The method uses SunTag — a technology previously developed by Tanenbaum — in an enterovirus, a group of viruses in which Van Kuppeveld has extensive expertise. The SunTag is introduced into the RNA of the virus and labels viral proteins with a very bright fluorescent tag. Using this fluorescent tag, viral proteins can be seen using a microscope, allowing researchers to see when, where and how quickly a virus produces it proteins and replicates in its host cell. VIRIM is much more sensitive than other methods: protein production from a single viral RNA can be detected. This allows researchers to track the course of the infection from the very beginning.
Upon infection of a host cell, only a single viral RNA molecule is present (spot at start of infection). In this host cell, the virus fail to replicate, as no increase in spots can be detected. Credit: Sanne Boersma © Hubrecht Institute
The building blocks of our bodies — cells — have their own defense system to detect and eliminate a virus upon infection. Once a virus enters a cell, a competition arises between the virus and the host cell: the virus aims to hijack the cell to replicate itself, while the host tries very hard to prevent this. Using VIRIM, researchers were able to see the outcome of this competition. They found that in a subset of cells, the host cell won the competition. Boersma: “These host cells were infected by a virus, but the virus failed to replicate.” This triggered the curiosity of Boersma and her colleagues and led to a new experiment.

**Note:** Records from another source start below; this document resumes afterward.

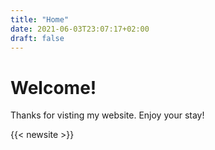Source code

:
 ```yaml
---
title: "Home"
date: 2021-06-03T23:07:17+02:00
draft: false
---
```


# Welcome!

Thanks for visting my website. Enjoy your stay!

{{< newsite >}}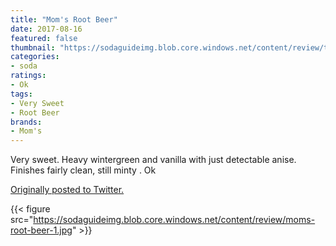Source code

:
 ```yaml
---
title: "Mom's Root Beer"
date: 2017-08-16
featured: false
thumbnail: "https://sodaguideimg.blob.core.windows.net/content/review/thumbs/moms-root-beer-1.jpg"
categories:
- soda
ratings:
- Ok
tags:
- Very Sweet
- Root Beer
brands:
- Mom's
---
```


Very sweet. Heavy wintergreen and vanilla with just detectable anise. Finishes fairly clean, still minty . Ok

[Originally posted to Twitter.](https://twitter.com/Cavorter/status/897883559809220609)

{{< figure src="https://sodaguideimg.blob.core.windows.net/content/review/moms-root-beer-1.jpg" >}}

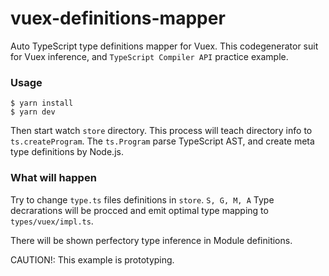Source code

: # vuex-definitions-mapper
Auto TypeScript type definitions mapper for Vuex.
This codegenerator suit for Vuex inference, and `TypeScript Compiler API` practice example.

### Usage

```
$ yarn install
$ yarn dev 
```

Then start watch `store` directory.
This process will teach directory info to `ts.createProgram`.
The `ts.Program` parse TypeScript AST, and create meta type definitions by Node.js.

### What will happen

Try to change `type.ts` files definitions in `store`.
`S, G, M, A` Type decrarations will be procced and emit optimal type mapping to `types/vuex/impl.ts`.

There will be shown perfectory type inference in Module definitions.

CAUTION!: This example is prototyping.
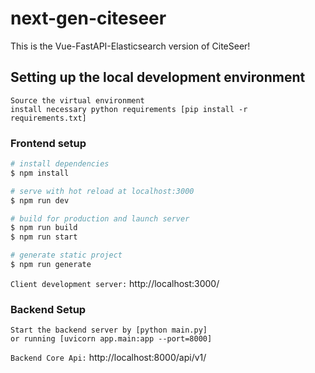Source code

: # next-gen-citeseer
This is the Vue-FastAPI-Elasticsearch version of CiteSeer!

## Setting up the local development environment

```
Source the virtual environment
install necessary python requirements [pip install -r requirements.txt]
```
### Frontend setup
```bash
# install dependencies
$ npm install

# serve with hot reload at localhost:3000
$ npm run dev

# build for production and launch server
$ npm run build
$ npm run start

# generate static project
$ npm run generate
```
`Client development server:` http://localhost:3000/

### Backend Setup
```Navigate into the backend directory [cd server]
Start the backend server by [python main.py]
or running [uvicorn app.main:app --port=8000]
```

`Backend Core Api:` http://localhost:8000/api/v1/
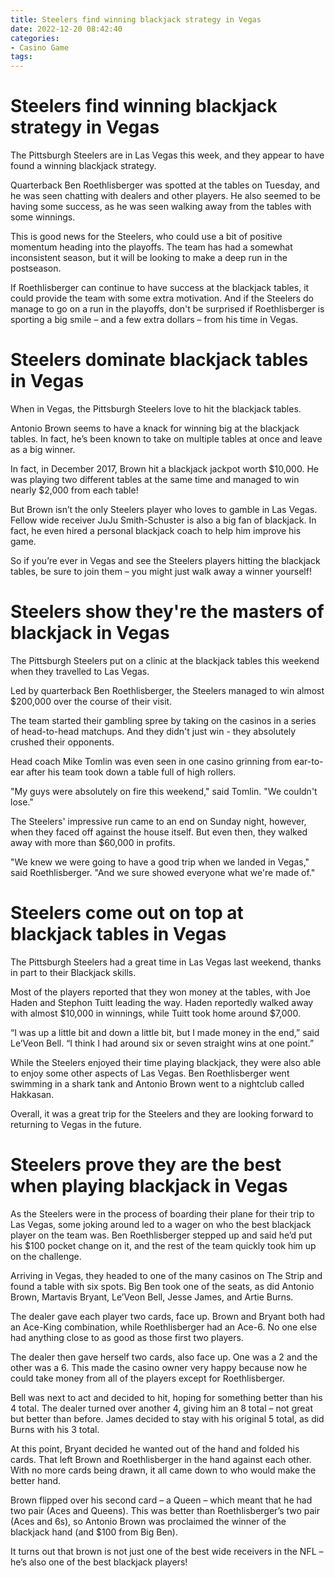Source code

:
 ```yaml
---
title: Steelers find winning blackjack strategy in Vegas
date: 2022-12-20 08:42:40
categories:
- Casino Game
tags:
---
```



#  Steelers find winning blackjack strategy in Vegas

The Pittsburgh Steelers are in Las Vegas this week, and they appear to have found a winning blackjack strategy.

 Quarterback Ben Roethlisberger was spotted at the tables on Tuesday, and he was seen chatting with dealers and other players. He also seemed to be having some success, as he was seen walking away from the tables with some winnings.

This is good news for the Steelers, who could use a bit of positive momentum heading into the playoffs. The team has had a somewhat inconsistent season, but it will be looking to make a deep run in the postseason.

If Roethlisberger can continue to have success at the blackjack tables, it could provide the team with some extra motivation. And if the Steelers do manage to go on a run in the playoffs, don't be surprised if Roethlisberger is sporting a big smile – and a few extra dollars – from his time in Vegas.

#  Steelers dominate blackjack tables in Vegas

When in Vegas, the Pittsburgh Steelers love to hit the blackjack tables.

Antonio Brown seems to have a knack for winning big at the blackjack tables. In fact, he’s been known to take on multiple tables at once and leave as a big winner.

In fact, in December 2017, Brown hit a blackjack jackpot worth $10,000. He was playing two different tables at the same time and managed to win nearly $2,000 from each table!

But Brown isn’t the only Steelers player who loves to gamble in Las Vegas. Fellow wide receiver JuJu Smith-Schuster is also a big fan of blackjack. In fact, he even hired a personal blackjack coach to help him improve his game.

So if you’re ever in Vegas and see the Steelers players hitting the blackjack tables, be sure to join them – you might just walk away a winner yourself!

#  Steelers show they're the masters of blackjack in Vegas

The Pittsburgh Steelers put on a clinic at the blackjack tables this weekend when they travelled to Las Vegas.

Led by quarterback Ben Roethlisberger, the Steelers managed to win almost $200,000 over the course of their visit.

The team started their gambling spree by taking on the casinos in a series of head-to-head matchups. And they didn't just win - they absolutely crushed their opponents.

Head coach Mike Tomlin was even seen in one casino grinning from ear-to-ear after his team took down a table full of high rollers.

"My guys were absolutely on fire this weekend," said Tomlin. "We couldn't lose."

The Steelers' impressive run came to an end on Sunday night, however, when they faced off against the house itself. But even then, they walked away with more than $60,000 in profits.

"We knew we were going to have a good trip when we landed in Vegas," said Roethlisberger. "And we sure showed everyone what we're made of."

#  Steelers come out on top at blackjack tables in Vegas

The Pittsburgh Steelers had a great time in Las Vegas last weekend, thanks in part to their Blackjack skills.

Most of the players reported that they won money at the tables, with Joe Haden and Stephon Tuitt leading the way. Haden reportedly walked away with almost $10,000 in winnings, while Tuitt took home around $7,000.

“I was up a little bit and down a little bit, but I made money in the end,” said Le’Veon Bell. “I think I had around six or seven straight wins at one point.”

While the Steelers enjoyed their time playing blackjack, they were also able to enjoy some other aspects of Las Vegas. Ben Roethlisberger went swimming in a shark tank and Antonio Brown went to a nightclub called Hakkasan.

Overall, it was a great trip for the Steelers and they are looking forward to returning to Vegas in the future.

#  Steelers prove they are the best when playing blackjack in Vegas

As the Steelers were in the process of boarding their plane for their trip to Las Vegas, some joking around led to a wager on who the best blackjack player on the team was. Ben Roethlisberger stepped up and said he’d put his $100 pocket change on it, and the rest of the team quickly took him up on the challenge.

Arriving in Vegas, they headed to one of the many casinos on The Strip and found a table with six spots. Big Ben took one of the seats, as did Antonio Brown, Martavis Bryant, Le’Veon Bell, Jesse James, and Artie Burns.

The dealer gave each player two cards, face up. Brown and Bryant both had an Ace-King combination, while Roethlisberger had an Ace-6. No one else had anything close to as good as those first two players.

The dealer then gave herself two cards, also face up. One was a 2 and the other was a 6. This made the casino owner very happy because now he could take money from all of the players except for Roethlisberger.

Bell was next to act and decided to hit, hoping for something better than his 4 total. The dealer turned over another 4, giving him an 8 total – not great but better than before. James decided to stay with his original 5 total, as did Burns with his 3 total.

At this point, Bryant decided he wanted out of the hand and folded his cards. That left Brown and Roethlisberger in the hand against each other. With no more cards being drawn, it all came down to who would make the better hand.

Brown flipped over his second card – a Queen – which meant that he had two pair (Aces and Queens). This was better than Roethlisberger’s two pair (Aces and 6s), so Antonio Brown was proclaimed the winner of the blackjack hand (and $100 from Big Ben).

It turns out that brown is not just one of the best wide receivers in the NFL – he’s also one of the best blackjack players!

Achilles’ heel of the virus
The researchers helped host cells by boosting their defense system. As it turned out, the very first viral replication often failed in the cells that had received the boost, which prevented the virus from taking over the host. “The first step in the replication process is the Achilles’ heel of this virus: this moment determines whether the virus can spread further,” Boersma explains. “If the host cell does not manage to eliminate the virus at the very beginning of an infection, the virus will replicate and win the competition.” Boersma and her colleagues used a picorna virus for the development of VIRIM. Members of this virus family can cause diseases ranging from the common cold to severe diseases such as Polio.
Wide variety of viruses
VIRIM enables the identification of the vulnerable phases of a wide variety of viruses. The researchers expect the technique to be valuable for research into many life-threatening viruses, including SARS-CoV-2. Boersma explains: “Understanding viral replication and spreading can help us determine the Achilles’ heel of a virus. This knowledge can contribute to the development of treatments, for example a treatment that intervenes during a vulnerable moment in the virus’ life. That allows us to create more efficient therapies and hopefully mitigate the impact of viruses on society.”
Reference: “Translation and replication dynamics of single RNA viruses” by Sanne Boersma, Huib H. Rabouw, Lucas J. M. Bruurs, Tonja Pavlovic, Arno L. W. van Vliet, Joep Beumer, Hans Clevers, Frank J. M. van Kuppeveld and Marvin E. Tanenbaum, 13 November 2020, Cell.